According to Ng, an 18-year-old Institute of Technical Education (ITE) student, Ong was speeding when he knocked down the dog and he had left the scene immediately after the accident.
He said the dog laid motionless in the middle of the road and was carried to safety by him and a few cyclists who stopped by to help.
Ng added that when he confronted Ong at the scene, the latter claimed the dog was already lying on the road before he ran over it.
Witnesses said that when asked to explain his failure to stop, Ong said he was unaware of what happened and that he was on his way to pick up his friend.
According to a report in The Straits Times, Ong said he was leaving the club after a coaching session when the dog dashed out from behind a tree. He added that he was driving at about 40kmh.
But Ng said the animal's life could have been saved if Ong was more vigilant. "What angered me was that the dog was alive for a good 20 minutes. If he had stopped immediately, he could have brought it to the vet and her life might have been saved."
"But in the end he came back after the dog has died. He just took the number plate and drove off," he added.
Ng went on to express his disappointment at Ong, whom he has bowled with in the past.
He added: "I knew him because I bowled with him before and that is why I could recognise him. He was an idol to many Singapore young bowlers.
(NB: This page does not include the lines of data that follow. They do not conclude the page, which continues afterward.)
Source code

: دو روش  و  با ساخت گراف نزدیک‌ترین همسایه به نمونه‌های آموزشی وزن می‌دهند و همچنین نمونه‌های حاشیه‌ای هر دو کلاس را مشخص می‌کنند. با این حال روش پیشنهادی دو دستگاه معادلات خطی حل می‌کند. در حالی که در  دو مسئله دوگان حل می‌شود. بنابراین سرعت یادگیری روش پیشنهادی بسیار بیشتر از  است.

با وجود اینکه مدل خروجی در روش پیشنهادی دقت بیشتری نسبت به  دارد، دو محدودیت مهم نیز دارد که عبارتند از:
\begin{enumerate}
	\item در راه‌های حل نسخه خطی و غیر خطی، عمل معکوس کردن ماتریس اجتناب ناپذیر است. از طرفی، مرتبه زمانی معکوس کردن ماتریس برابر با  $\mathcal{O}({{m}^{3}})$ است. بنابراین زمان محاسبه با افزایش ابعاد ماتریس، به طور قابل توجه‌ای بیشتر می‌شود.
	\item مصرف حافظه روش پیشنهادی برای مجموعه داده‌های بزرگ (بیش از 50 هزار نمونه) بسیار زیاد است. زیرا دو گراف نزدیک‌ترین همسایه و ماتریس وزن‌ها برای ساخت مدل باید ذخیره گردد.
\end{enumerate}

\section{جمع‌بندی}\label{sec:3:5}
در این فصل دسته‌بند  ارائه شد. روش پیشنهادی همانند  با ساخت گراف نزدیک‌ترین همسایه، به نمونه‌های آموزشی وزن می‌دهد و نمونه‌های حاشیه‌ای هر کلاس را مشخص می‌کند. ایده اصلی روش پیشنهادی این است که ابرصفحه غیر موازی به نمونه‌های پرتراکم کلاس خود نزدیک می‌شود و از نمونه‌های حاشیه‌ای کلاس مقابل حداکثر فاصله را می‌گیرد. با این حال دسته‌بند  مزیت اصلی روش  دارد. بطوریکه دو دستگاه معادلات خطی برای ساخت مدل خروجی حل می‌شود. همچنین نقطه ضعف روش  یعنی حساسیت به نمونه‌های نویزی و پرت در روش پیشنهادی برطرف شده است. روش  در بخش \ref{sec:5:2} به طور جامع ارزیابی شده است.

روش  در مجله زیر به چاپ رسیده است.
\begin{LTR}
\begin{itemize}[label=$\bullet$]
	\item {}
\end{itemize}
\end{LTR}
But now I feel disgusted."
Meanwhile, the Executive Director of the Society for the Prevention of Cruelty to Animals (SPCA) Corinne Fong confirmed the dog, which was about 3-year-old, was dead when its officer arrived at the scene.
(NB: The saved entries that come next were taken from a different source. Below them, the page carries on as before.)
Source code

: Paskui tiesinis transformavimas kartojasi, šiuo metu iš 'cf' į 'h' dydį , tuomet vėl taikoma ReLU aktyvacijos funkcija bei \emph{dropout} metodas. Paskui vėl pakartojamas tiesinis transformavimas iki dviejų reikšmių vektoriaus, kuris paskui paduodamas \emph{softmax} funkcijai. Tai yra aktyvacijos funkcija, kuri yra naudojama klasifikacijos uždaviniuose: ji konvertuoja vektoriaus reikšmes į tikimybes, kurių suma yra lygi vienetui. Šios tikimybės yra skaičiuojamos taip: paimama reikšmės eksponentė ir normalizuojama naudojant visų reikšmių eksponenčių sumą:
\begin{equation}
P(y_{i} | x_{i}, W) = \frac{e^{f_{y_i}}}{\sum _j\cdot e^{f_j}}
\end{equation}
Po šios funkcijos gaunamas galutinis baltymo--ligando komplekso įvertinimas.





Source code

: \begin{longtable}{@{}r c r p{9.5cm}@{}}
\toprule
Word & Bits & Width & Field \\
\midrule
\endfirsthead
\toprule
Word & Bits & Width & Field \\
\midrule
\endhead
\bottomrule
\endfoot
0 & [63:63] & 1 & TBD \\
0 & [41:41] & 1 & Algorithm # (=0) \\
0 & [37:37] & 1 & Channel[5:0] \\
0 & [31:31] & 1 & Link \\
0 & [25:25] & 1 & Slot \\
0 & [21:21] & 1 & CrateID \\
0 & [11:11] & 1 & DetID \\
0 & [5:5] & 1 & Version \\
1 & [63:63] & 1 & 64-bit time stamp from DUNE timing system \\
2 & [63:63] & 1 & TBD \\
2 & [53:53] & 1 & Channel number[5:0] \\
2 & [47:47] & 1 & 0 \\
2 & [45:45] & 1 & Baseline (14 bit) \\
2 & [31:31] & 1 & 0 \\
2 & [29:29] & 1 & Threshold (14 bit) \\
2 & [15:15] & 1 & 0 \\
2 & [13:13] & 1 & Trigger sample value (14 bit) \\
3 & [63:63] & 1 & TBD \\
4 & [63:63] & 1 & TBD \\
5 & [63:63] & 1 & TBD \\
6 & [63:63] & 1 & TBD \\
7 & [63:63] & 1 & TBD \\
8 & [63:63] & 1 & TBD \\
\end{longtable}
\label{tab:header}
Fong also stressed: "We urge anyone involved in an accident with a person or animal to stop and check the condition of the casualty and if possible, render help."
"If the casualty is an animal, you can send it to the nearest vet or to the SPCA."
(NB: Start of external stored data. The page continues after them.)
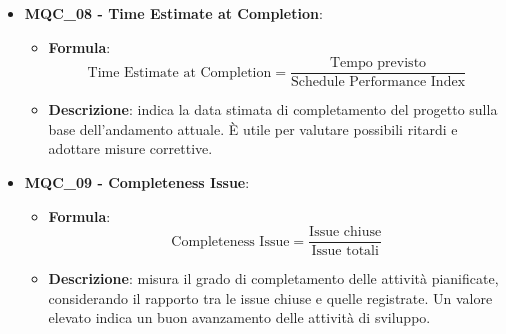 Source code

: \begin{itemize}
\item \textbf{MQC\_08 - Time Estimate at Completion}:
    \begin{itemize}
        \item \textbf{Formula}:
        \[
            \text{Time Estimate at Completion} =
            \frac{\text{Tempo previsto}}{\text{Schedule Performance Index}}
        \]
        \item \textbf{Descrizione}: indica la data stimata di completamento del progetto sulla base dell’andamento attuale. È utile per valutare possibili ritardi e adottare misure correttive.
    \end{itemize}

\item \textbf{MQC\_09 - Completeness Issue}:
    \begin{itemize}
        \item \textbf{Formula}:
        \[
            \text{Completeness Issue} =
            \frac{\text{Issue chiuse}}{\text{Issue totali}}
        \]
        \item \textbf{Descrizione}: misura il grado di completamento delle attività pianificate, considerando il rapporto tra le issue chiuse e quelle registrate. Un valore elevato indica un buon avanzamento delle attività di sviluppo.
    \end{itemize}
\end{itemize}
Ong said that he was willing to co-operate with the SPCA. He has also lodged a police report.
"All I want to say is I admit it's my mistake and I am willing to help the SPCA and the police in their investigations," said Ong who flew off to Dubai to take part in two bowling tournaments on Monday afternoon.
Under the Road Traffic Act, anyone involved in a hit-and-run accident can be fined up to S$3,000 or jailed up to a year, even when the victim is an animal.